So to count the blessings of the Macy’s Thanksgiving Day parade, and to explore the meaning of this form of public spectacle, I’m going to serve up two untraditional slices of European parade history — Jewish and Christian—with a side of savory relevance for today.
I. What Have the Romans Ever Done for Us?
Although I don’t think about it every day, the Roman Empire created one of the most iconic forms of parade to come down through the ages: the Triumph. In ancient Rome, this religious procession celebrated the success of a successful military commander. The victorious leader would wear purple as a sign of his near-divinity, lead a long, festive procession with his army and spoils of war, and conclude with a sacrifice to the gods.
This tradition suffused ancient Roman culture, and comes down to us through the familiar architectural form erected to commemorate such occasions: the triumphal arch. Many of these are scattered throughout the West as memorials to great victories: the Arch of Titus in Rome, the Arc de Triomphe in Paris, Wellington’s Arch in London, and even the Washington Arch in Greenwich Village.
In between the Roman Empire and the Romantics, the tradition of the triumph experienced its greatest revival during the Renaissance, when society again looked to the classical past for inspiration. Early modern monarchs often threw triumphs to project their power and cultural achievement, and artists kept the motif alive in their classical subjects. And the triumphal arch, if only a temporary one, remained an integral part of the culture of Renaissance and Baroque parades.
The Jews of Europe were not blind to these motifs and forms of political theater. In fact, a few large communities were able to co-opt them for themselves.
So without further ado, let me present to you the Jews of Prague’s Old Town in the Emperor’s Day Parade.

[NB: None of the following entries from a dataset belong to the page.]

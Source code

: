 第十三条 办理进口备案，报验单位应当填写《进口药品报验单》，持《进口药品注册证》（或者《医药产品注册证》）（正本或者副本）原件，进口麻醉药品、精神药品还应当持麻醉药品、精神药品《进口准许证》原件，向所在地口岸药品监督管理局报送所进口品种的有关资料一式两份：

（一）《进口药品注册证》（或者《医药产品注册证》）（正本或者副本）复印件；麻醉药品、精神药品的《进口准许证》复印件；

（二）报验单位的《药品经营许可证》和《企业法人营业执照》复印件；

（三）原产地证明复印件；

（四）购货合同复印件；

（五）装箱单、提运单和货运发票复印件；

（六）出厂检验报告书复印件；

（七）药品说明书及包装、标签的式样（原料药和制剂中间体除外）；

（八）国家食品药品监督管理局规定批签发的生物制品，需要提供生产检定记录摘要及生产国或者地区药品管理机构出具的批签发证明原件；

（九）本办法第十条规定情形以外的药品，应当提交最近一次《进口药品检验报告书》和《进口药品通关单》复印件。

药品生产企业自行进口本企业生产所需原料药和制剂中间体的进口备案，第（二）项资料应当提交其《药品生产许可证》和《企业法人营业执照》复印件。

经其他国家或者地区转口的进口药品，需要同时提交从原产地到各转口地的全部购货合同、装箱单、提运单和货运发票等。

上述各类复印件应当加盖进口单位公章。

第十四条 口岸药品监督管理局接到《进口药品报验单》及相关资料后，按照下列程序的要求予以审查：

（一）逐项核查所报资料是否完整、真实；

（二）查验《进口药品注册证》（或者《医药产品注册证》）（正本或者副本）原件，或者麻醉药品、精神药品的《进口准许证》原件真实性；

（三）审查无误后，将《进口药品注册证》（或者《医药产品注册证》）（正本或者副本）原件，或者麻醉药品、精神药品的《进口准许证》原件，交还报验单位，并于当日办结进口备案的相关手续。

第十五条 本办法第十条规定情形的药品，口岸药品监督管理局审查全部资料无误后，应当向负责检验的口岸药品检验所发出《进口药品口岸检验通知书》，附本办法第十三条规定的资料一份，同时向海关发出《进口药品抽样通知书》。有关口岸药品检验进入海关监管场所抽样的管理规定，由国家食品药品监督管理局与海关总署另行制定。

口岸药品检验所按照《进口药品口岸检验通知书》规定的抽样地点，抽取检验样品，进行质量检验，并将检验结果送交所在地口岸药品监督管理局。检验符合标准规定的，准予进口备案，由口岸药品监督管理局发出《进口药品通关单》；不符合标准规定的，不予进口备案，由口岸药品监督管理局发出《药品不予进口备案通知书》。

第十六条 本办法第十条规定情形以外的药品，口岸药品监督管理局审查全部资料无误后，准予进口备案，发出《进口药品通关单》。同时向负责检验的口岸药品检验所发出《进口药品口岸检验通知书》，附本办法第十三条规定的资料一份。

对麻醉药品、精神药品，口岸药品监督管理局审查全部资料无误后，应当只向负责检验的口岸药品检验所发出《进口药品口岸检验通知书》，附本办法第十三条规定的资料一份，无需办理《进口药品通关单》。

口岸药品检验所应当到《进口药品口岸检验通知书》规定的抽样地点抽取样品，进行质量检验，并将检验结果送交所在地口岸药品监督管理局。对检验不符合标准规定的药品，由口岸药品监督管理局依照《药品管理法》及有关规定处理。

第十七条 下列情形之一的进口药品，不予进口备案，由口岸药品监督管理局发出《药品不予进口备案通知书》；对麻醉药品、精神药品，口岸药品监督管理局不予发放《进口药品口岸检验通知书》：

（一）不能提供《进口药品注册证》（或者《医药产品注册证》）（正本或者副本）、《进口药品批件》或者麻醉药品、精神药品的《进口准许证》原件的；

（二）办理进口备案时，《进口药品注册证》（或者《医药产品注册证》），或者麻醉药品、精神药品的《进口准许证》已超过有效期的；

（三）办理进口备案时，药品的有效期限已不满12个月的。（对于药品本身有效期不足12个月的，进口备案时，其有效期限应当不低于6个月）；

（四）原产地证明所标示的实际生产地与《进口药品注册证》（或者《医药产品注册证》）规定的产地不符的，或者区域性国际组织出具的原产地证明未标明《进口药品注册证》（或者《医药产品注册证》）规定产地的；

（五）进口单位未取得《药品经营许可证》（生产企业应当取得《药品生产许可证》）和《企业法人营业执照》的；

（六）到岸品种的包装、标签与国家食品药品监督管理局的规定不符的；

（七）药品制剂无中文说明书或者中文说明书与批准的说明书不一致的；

II. Happy Birthday, Dear Habsburg!
On May 18, 1716, the Jewish community of Prague came together on Broad Street to celebrate the birth of a new heir to the Holy Roman Emperor, Charles VI. This was not a new phenomenon; the Jews had put on a parade like this several decades prior at the birth of Emperor Leopold’s eldest son and heir, Joseph.
If this parade looks like a big deal, that’s because it was. Although a parallel Jewish parade was held in the sister imperial city of Frankfurt-am-Main, nothing could top the scale of Prague. At over ten-thousand strong—a full quarter of the city’s population— Prague boasted the largest urban Jewish population in Christian Europe. To put it another way, it was the NYC of European Jewry.
The parade was a carnivalesque tour-de-force. Dartmouth Professor Rachel L. Greenblatt walks us through the amazing scene:
“On May 18, they staged an elaborate baroque procession within the confines of the Jewish Town. It included a Bacchus with his satyrs, oversized versions of biblical Aaron and Moses, musicians playing portable instruments, students, teachers, doctors, lawyers, and more. Two separate banners of the Prague Jewish community, each approximately eight feet tall and eighteen feet long, were carried by members of the kosher butchers’ guild, with a small child riding atop the banner’s central supporting pole. At the center of the procession was a man carrying two tablets of the law under a decorative baldachin, a long-standing motif in Prague Jewish royal procession…the procession, in other words, encompassed within it all the complexity inherent in Jewish participation in central European cultural forms—be they linguistic, artistic, or musical— that built on both classical and Christian artistic traditions.”1
This event gives Macy’s a run for its money. A full complement of Jewish guilds, musical professionals (including cantors), and even float-sized mythical characters are on display from this sophisticated and confident Jewish community. They even do a Latin gematria trick (!) to commemorate the year.2 And of course, there’s a triumphal arch built for the occasion.

The arch is festooned with decorations and blaring music, with a full complement of klezmer musicians on the parapet and a precariously-placed horn player at the very top. Professor Greenblatt points out that this procession was royal-grade, as Prague’s Jews demonstrated their competence in Baroque culture (and even German language) in order to enact their claim to cultural belonging in the Habsburg Empire. As typical for such festivals, a number of commemorative booklets were printed to record the spectacle for posterity (hence the small numerical labels on the pictures themselves, which correspond to numbered records in the booklets describing each station of the parade).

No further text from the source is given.